◆ Exercise:
Work through the material below and count the lines holding the word "input"; give that count and nothing more.
--- --- ---
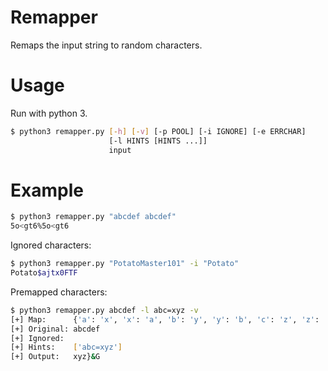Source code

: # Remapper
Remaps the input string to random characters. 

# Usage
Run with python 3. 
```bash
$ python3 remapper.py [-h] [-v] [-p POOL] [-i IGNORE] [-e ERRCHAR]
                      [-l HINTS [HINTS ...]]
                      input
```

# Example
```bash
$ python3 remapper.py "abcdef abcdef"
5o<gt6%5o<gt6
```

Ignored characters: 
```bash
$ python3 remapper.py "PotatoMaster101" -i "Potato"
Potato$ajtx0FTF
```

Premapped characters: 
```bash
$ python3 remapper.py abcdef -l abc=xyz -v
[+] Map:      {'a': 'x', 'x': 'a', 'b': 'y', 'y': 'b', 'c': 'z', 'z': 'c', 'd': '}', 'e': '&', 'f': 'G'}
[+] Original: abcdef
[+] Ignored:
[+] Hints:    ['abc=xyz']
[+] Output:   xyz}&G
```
--- --- ---
◆ Exercise response:
2